The cherry recipe involved pitting and then breaking the pits and leaving those in.. I used eating cherries ( was all I had) and this came out too earthy for my taste. I would abort the whole adding the bashed pits phase of that recipe and add vanilla bean and zest next time.. see if that tweaks it. That one is 9 months old now and I've put it back in the cellar, will try it at a year and a half and see if it's improved.. if not.. I'll blend it with something else.

Allie


----------



## BettyJ

*Mixing*

Would you guys consider this "mixology" then? I was working on being a vintner when I grow up, but may have to throw in mixology as well.. LOL


----------



## winemanden

What's in a name. It is perfectly possible to make Raspberrycello the opposite way to Toms method. Fill your jar with Raspberries layered with granulated sugar. Leave several weeks shaking the jar regularly. The sugar will gradually draw the juice from the fruit. When you think it's ready, add whatever base spirit takes your fancy, ie brandy, whisky, vodka, everclear, to taste. If it needs a bit more body, a spoonful of glycerine works wonders.

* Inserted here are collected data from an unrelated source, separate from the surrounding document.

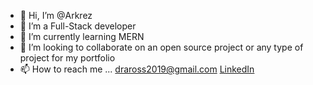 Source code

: - 👋 Hi, I’m @Arkrez
- 👀 I’m a Full-Stack developer
- 🌱 I’m currently learning MERN
- 💞️ I’m looking to collaborate on an open source project or any type of project for my portfolio
- 📫 How to reach me ... draross2019@gmail.com <a href="https://www.linkedin.com/in/devon-ross-0b455511b/"> LinkedIn</a>

<!---
Arkrez/Arkrez is a ✨ special ✨ repository because its `README.md` (this file) appears on your GitHub profile.
You can click the Preview link to take a look at your changes.
--->
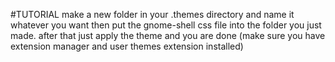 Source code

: #TUTORIAL
make a new folder in your .themes directory and name it whatever you want
then put the gnome-shell css file into the folder you just made.
after that just apply the theme and you are done (make sure you have extension manager and user themes extension installed)
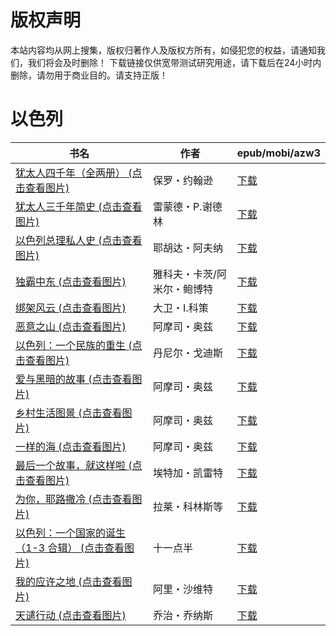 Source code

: # 版权声明

本站内容均从网上搜集，版权归著作人及版权方所有，如侵犯您的权益，请通知我们，我们将会及时删除！ 下载链接仅供宽带测试研究用途，请下载后在24小时内删除，请勿用于商业目的。请支持正版！

# 以色列

| 书名 | 作者 | epub/mobi/azw3 |
| --- | --- | --- |
| [犹太人四千年（全两册） (点击查看图片)](https://www.dushupai.com/attachment/2024/06/11/a0de2d64f6b5478f.jpg) | 保罗・约翰逊 | [下载](https://url89.ctfile.com/f/31084289-1375509034-47ac0b?p=8866) |
| [犹太人三千年简史 (点击查看图片)](https://www.dushupai.com/attachment/2024/06/11/5b3da6935448172d.jpg) | 雷蒙德・P.谢德林 | [下载](https://url89.ctfile.com/f/31084289-1375509358-be1ab4?p=8866) |
| [以色列总理私人史 (点击查看图片)](https://www.dushupai.com/attachment/2024/06/11/165c52b4947d67dc.jpg) | 耶胡达・阿夫纳 | [下载](https://url89.ctfile.com/f/31084289-1375512085-4d09ea?p=8866) |
| [独霸中东 (点击查看图片)](https://www.dushupai.com/attachment/2024/06/08/249dfa87d424e52a.jpg) | 雅科夫・卡茨/阿米尔・鲍博特 | [下载](https://url89.ctfile.com/f/31084289-1357050151-4db365?p=8866) |
| [绑架风云 (点击查看图片)](https://www.dushupai.com/attachment/2024/06/07/dad64f8b81c4c064.jpg) | 大卫・I.科策 | [下载](https://url89.ctfile.com/f/31084289-1357041028-e5eb7e?p=8866) |
| [恶意之山 (点击查看图片)](https://www.dushupai.com/attachment/2024/06/06/4aea1be1b53f62f5.jpg) | 阿摩司・奥兹 | [下载](https://url89.ctfile.com/f/31084289-1357033504-13c2d3?p=8866) |
| [以色列：一个民族的重生 (点击查看图片)](https://www.dushupai.com/attachment/2024/06/06/6b593577037de7c9.jpg) | 丹尼尔・戈迪斯 | [下载](https://url89.ctfile.com/f/31084289-1357030108-c2ca36?p=8866) |
| [爱与黑暗的故事 (点击查看图片)](https://www.dushupai.com/attachment/2024/06/04/156b37923d68e818.jpg) | 阿摩司・奥兹 | [下载](https://url89.ctfile.com/f/31084289-1357023226-44689c?p=8866) |
| [乡村生活图景 (点击查看图片)](https://www.dushupai.com/attachment/2024/06/04/533acb8d886b7562.jpg) | 阿摩司・奥兹 | [下载](https://url89.ctfile.com/f/31084289-1357023187-1ce16f?p=8866) |
| [一样的海 (点击查看图片)](https://www.dushupai.com/attachment/2024/06/04/f57ce2b110718b93.jpg) | 阿摩司・奥兹 | [下载](https://url89.ctfile.com/f/31084289-1357023175-088266?p=8866) |
| [最后一个故事，就这样啦 (点击查看图片)](https://www.dushupai.com/attachment/2024/06/04/1c5ea75a534909c2.jpg) | 埃特加・凯雷特 | [下载](https://url89.ctfile.com/f/31084289-1357020973-3979ae?p=8866) |
| [为你，耶路撒冷 (点击查看图片)](https://www.dushupai.com/attachment/2024/06/03/dc8218cfd48ed526.jpg) | 拉莱・科林斯等 | [下载](https://url89.ctfile.com/f/31084289-1357017211-3712a8?p=8866) |
| [以色列：一个国家的诞生（1-3 合辑） (点击查看图片)](https://www.dushupai.com/attachment/2024/06/03/6be09dbba3a65f16.jpg) | 十一点半 | [下载](https://url89.ctfile.com/f/31084289-1357015771-29d4ce?p=8866) |
| [我的应许之地 (点击查看图片)](https://www.dushupai.com/attachment/2024/06/01/fd284bbf441dcb60.jpg) | 阿里・沙维特 | [下载](https://url89.ctfile.com/f/31084289-1357005856-05ea8e?p=8866) |
| [天谴行动 (点击查看图片)](https://www.dushupai.com/attachment/2024/06/01/7101cedbb603e712.jpg) | 乔治・乔纳斯 | [下载](https://url89.ctfile.com/f/31084289-1357005826-867b8f?p=8866) |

If anyone is interested, I have a recipe for Portuguese Licoro. This is a chocolate milk and whisky liqueur which looks nothing like you'd expect. If you love chocolate it's well worth trying. I won the liqueur cup in our local show a couple of years back with this recipe. 

Regards to all, Winemanden.


----------



## St Allie

winemanden said:


> What's in a name. It is perfectly possible to make Raspberrycello the opposite way to Toms method. Fill your jar with Raspberries layered with granulated sugar. Leave several weeks shaking the jar regularly. The sugar will gradually draw the juice from the fruit. When you think it's ready, add whatever base spirit takes your fancy, ie brandy, whisky, vodka, everclear, to taste. If it needs a bit more body, a spoonful of glycerine works wonders.
> 
> If anyone is interested, I have a recipe for Portuguese Licoro. This is a chocolate milk and whisky liqueur which looks nothing like you'd expect. If you love chocolate it's well worth trying. I won the liqueur cup in our local show a couple of years back with this recipe.
> 
> Regards to all, Winemanden.



Yes please.. I'll give that a go.

The bloke thinks that sounds yummy.

Allie


----------



## winemanden

Portuguese Licoro​
1 1/3 cup of Spirit traditionally Whisky or your choice of spirit
1/8 size wedge of lemon
1 1/3 cup of sugar
1 cup + 3tbspn whole milk
6 squares of 85% chocolate
1 vanilla pod 
1 tsp glycerine

Put all into a preserving jar, shake twice daily for 10 days then leave to settle.
At first it will look disgusting, like something you've done after a bad night out , but it will end up with the gunge on top and a clear yellow liquid below which is what you want. 
It is slow to filter but it is possible, if you push the tube carefully in to syphon most of the clear stuff out. Filter the rest as many times as needed through a paper coffee filter.
What you should end up with is a silky smooth golden chocolate liqueur. 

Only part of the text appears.